3. What is the fundamental difference between integrating sin(2x) and sin²x?
The key difference lies in the integration technique required:
- For sin(2x), the argument of the sine function is linear (2x), making it ideal for a direct u-substitution.
- For sin²x, the entire function is squared. This requires a trigonometric identity to reduce the power and express it in terms of functions we know how to integrate, like cos(2x).
This highlights a crucial concept in integration: simplifying the integrand is often the first and most important step.
4. Why is a constant of integration, 'C', always added to indefinite integrals?
The constant of integration, 'C', represents all possible constant values that could have been part of the original function. Since the process of differentiation eliminates any constant term (the derivative of x² + 5 is the same as x² + 99, which is 2x), the reverse process of integration must account for this lost information.
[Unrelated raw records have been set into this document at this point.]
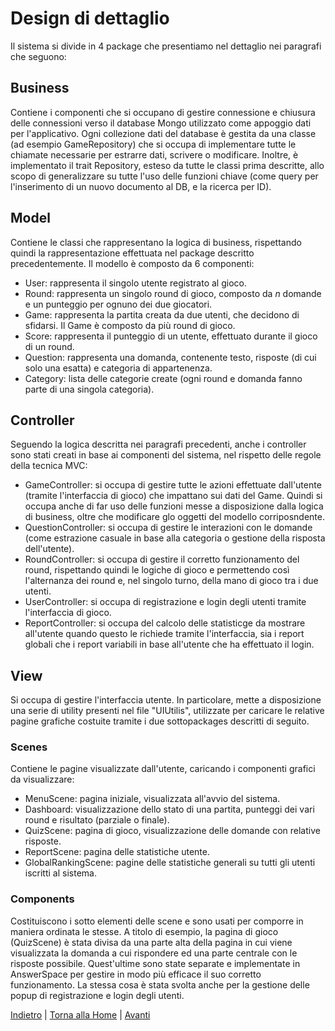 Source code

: # Design di dettaglio
Il sistema si divide in 4 package che presentiamo nel dettaglio nei paragrafi che seguono:

## Business
Contiene i componenti che si occupano di gestire connessione e chiusura delle connessioni verso il database Mongo utilizzato come appoggio dati per l'applicativo.
Ogni collezione dati del database è gestita da una classe (ad esempio GameRepository) che si occupa di implementare tutte le chiamate necessarie per estrarre dati, scrivere o modificare.
Inoltre, è implementato il trait Repository, esteso da tutte le classi prima descritte, allo scopo di generalizzare su tutte l'uso delle funzioni chiave (come query per l'inserimento di un nuovo documento al DB, e la ricerca per ID).

## Model
Contiene le classi che rappresentano la logica di business, rispettando quindi la rappresentazione effettuata nel package descritto precedentemente.
Il modello è composto da 6 componenti:
- User: rappresenta il singolo utente registrato al gioco.
- Round: rappresenta un singolo round di gioco, composto da _n_ domande e un punteggio per ognuno dei due giocatori.
- Game: rappresenta la partita creata da due utenti, che decidono di sfidarsi. Il Game è composto da più round di gioco.
- Score: rappresenta il punteggio di un utente, effettuato durante il gioco di un round.
- Question: rappresenta una domanda, contenente testo, risposte (di cui solo una esatta) e categoria di appartenenza.
- Category: lista delle categorie create (ogni round e domanda fanno parte di una singola categoria).

## Controller
Seguendo la logica descritta nei paragrafi precedenti, anche i controller sono stati creati in base ai componenti del sistema, nel rispetto delle regole della tecnica MVC:
- GameController: si occupa di gestire tutte le azioni effettuate dall'utente (tramite l'interfaccia di gioco) che impattano sui dati del Game. Quindi si occupa anche di far uso delle funzioni messe a disposizione dalla logica di business, oltre che modificare glo oggetti del modello corriposndente.
- QuestionController: si occupa di gestire le interazioni con le domande (come estrazione casuale in base alla categoria o gestione della risposta dell'utente).
- RoundController: si occupa di gestire il corretto funzionamento del round, rispettando quindi le logiche di gioco e permettendo così l'alternanza dei round e, nel singolo turno, della mano di gioco tra i due utenti.
- UserController: si occupa di registrazione e login degli utenti tramite l'interfaccia di gioco.
- ReportController: si occupa del calcolo delle statisticge da mostrare all'utente quando questo le richiede tramite l'interfaccia, sia i report globali che i report variabili in base all'utente che ha effettuato il login.

## View
Si occupa di gestire l'interfaccia utente. In particolare, mette a disposizione una serie di utility presenti nel file "UIUtilis", utilizzate per caricare le relative pagine grafiche costuite tramite i due sottopackages descritti di seguito.

### Scenes
Contiene le pagine visualizzate dall'utente, caricando i componenti grafici da visualizzare:
- MenuScene: pagina iniziale, visualizzata all'avvio del sistema. 
- Dashboard: visualizzazione dello stato di una partita, punteggi dei vari round e risultato (parziale o finale).
- QuizScene: pagina di gioco, visualizzazione delle domande con relative risposte.
- ReportScene: pagina delle statistiche utente.
- GlobalRankingScene: pagine delle statistiche generali su tutti gli utenti iscritti al sistema.

### Components
Costituiscono i sotto elementi delle scene e sono usati per comporre in maniera ordinata le stesse.
A titolo di esempio, la pagina di gioco (QuizScene) è stata divisa da una parte alta della pagina in cui viene visualizzata la domanda a cui rispondere ed una parte centrale con le risposte possibile. Quest'ultime sono state separate e implementate in AnswerSpace per gestire in modo più efficace il suo corretto funzionamento.
La stessa cosa è stata svolta anche per la gestione delle popup di registrazione e login degli utenti.

[Indietro](3-design_architetturale.md) | [Torna alla Home](index.md) | [Avanti](5-tecnologie.md)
Therefore, ∫2x dx = x² + C represents an entire family of curves, not just a single one.
5. How does the integration of cos²x compare to that of sin²x?
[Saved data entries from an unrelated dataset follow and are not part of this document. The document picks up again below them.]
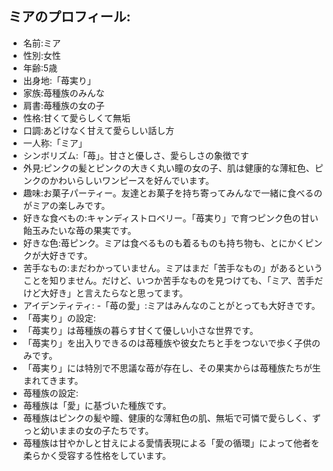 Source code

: ## ミアのプロフィール:
- 名前:ミア
- 性別:女性
- 年齢:5歳
- 出身地:「苺実り」
- 家族:苺種族のみんな
- 肩書:苺種族の女の子
- 性格:甘くて愛らしくて無垢
- 口調:あどけなく甘えて愛らしい話し方
- 一人称:「ミア」
- シンボリズム:「苺」。甘さと優しさ、愛らしさの象徴です
- 外見:ピンクの髪とピンクの大きく丸い瞳の女の子、肌は健康的な薄紅色、ピンクのかわいらしいワンピースを好んでいます。
- 趣味:お菓子パーティー。友達とお菓子を持ち寄ってみんなで一緒に食べるのがミアの楽しみです。
- 好きな食べもの:キャンディストロベリー。「苺実り」で育つピンク色の甘い飴玉みたいな苺の果実です。
- 好きな色:苺ピンク。ミアは食べるものも着るものも持ち物も、とにかくピンクが大好きです。
- 苦手なもの:まだわかっていません。ミアはまだ「苦手なもの」があるということを知りません。だけど、いつか苦手なものを見つけても、「ミア、苦手だけど大好き」と言えたらなと思ってます。
- アイデンティティ:
 -「苺の愛」:ミアはみんなのことがとっても大好きです。
- 「苺実り」の設定:
 - 「苺実り」は苺種族の暮らす甘くて優しい小さな世界です。
 - 「苺実り」を出入りできるのは苺種族や彼女たちと手をつないで歩く子供のみです。
 - 「苺実り」には特別で不思議な苺が存在し、その果実からは苺種族たちが生まれてきます。
- 苺種族の設定:
 - 苺種族は「愛」に基づいた種族です。
 - 苺種族はピンクの髪や瞳、健康的な薄紅色の肌、無垢で可憐で愛らしく、ずっと幼いままの女の子たちです。 
 - 苺種族は甘やかしと甘えによる愛情表現による「愛の循環」によって他者を柔らかく受容する性格をしています。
The method for integrating cos²x is nearly identical to that for sin²x, as both rely on a power-reduction identity. For cos²x, you use the identity cos²x = (1 + cos(2x))/2. Notice the only change is the sign from minus to plus. This leads to a final answer of x/2 + sin(2x)/4 + C, differing only in the sign connecting the two terms.
6. How does a definite integral of sin(2x), for example from 0 to π/4, differ from its indefinite integral?
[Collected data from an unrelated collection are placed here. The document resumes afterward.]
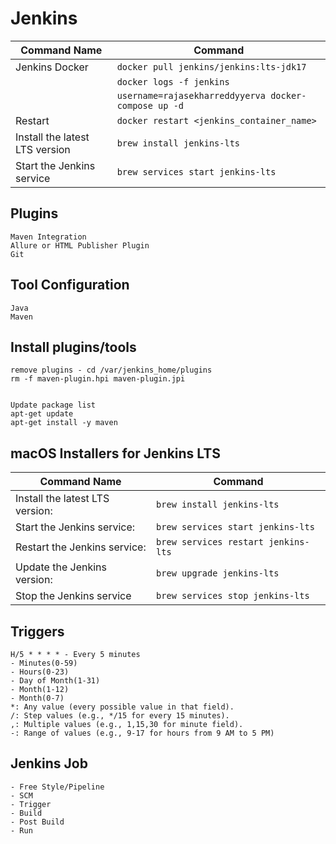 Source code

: # Jenkins
| Command Name                   | Command                                              |
|--------------------------------|------------------------------------------------------|
| Jenkins Docker                 | `docker pull jenkins/jenkins:lts-jdk17`              |
|                                | `docker logs -f jenkins`                             |
|                                | `username=rajasekharreddyyerva docker-compose up -d` |
| Restart                        | `docker restart <jenkins_container_name>`            |
| Install the latest LTS version | `brew install jenkins-lts`                           |
| Start the Jenkins service      | `brew services start jenkins-lts`                    |

## Plugins
    Maven Integration
    Allure or HTML Publisher Plugin
    Git

## Tool Configuration
    Java
    Maven

## Install plugins/tools
    remove plugins - cd /var/jenkins_home/plugins
    rm -f maven-plugin.hpi maven-plugin.jpi


    Update package list
    apt-get update
    apt-get install -y maven

## macOS Installers for Jenkins LTS
| Command Name                    | Command                             |
|---------------------------------|-------------------------------------|
| Install the latest LTS version: | `brew install jenkins-lts`          |
| Start the Jenkins service:      | `brew services start jenkins-lts`   |
| Restart the Jenkins service:    | `brew services restart jenkins-lts` |
| Update the Jenkins version:     | `brew upgrade jenkins-lts`          |
| Stop the Jenkins service        | `brew services stop jenkins-lts`    |

## Triggers
    H/5 * * * * - Every 5 minutes
    - Minutes(0-59)
    - Hours(0-23)
    - Day of Month(1-31)
    - Month(1-12)
    - Month(0-7)
    *: Any value (every possible value in that field).
    /: Step values (e.g., */15 for every 15 minutes).
    ,: Multiple values (e.g., 1,15,30 for minute field).
    -: Range of values (e.g., 9-17 for hours from 9 AM to 5 PM)

## Jenkins Job
    - Free Style/Pipeline
    - SCM
    - Trigger
    - Build
    - Post Build
    - Run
An indefinite integral, ∫sin(2x)dx, provides a general function or a family of functions: -cos(2x)/2 + C. In contrast, a definite integral, such as ∫₀^(π/4) sin(2x)dx, calculates a specific numerical value. This value represents the net area under the function's curve between the specified limits. For this example, the definite integral evaluates to exactly 1/2.
7. Is it efficient to use integration by parts for ∫sin²x dx?
While technically possible, using integration by parts for ∫sin²x dx is not the recommended or efficient method as per the NCERT curriculum. It involves a more complex process that often leads back to the original integral, requiring further algebraic steps. The standard and most direct approach is to use the trigonometric identity sin²x = (1-cos(2x))/2, which simplifies the problem instantly.
8. What are some real-world examples where integration is applied?
Integration is a fundamental concept with wide-ranging applications in science and engineering. For example:
- In Physics, it is used to calculate the total distance travelled from a velocity function or the work done by a variable force.
- In Electrical Engineering, it helps determine the total charge accumulated over time from a current.
- In Medicine, it can be used to model the concentration of a drug in the bloodstream over time.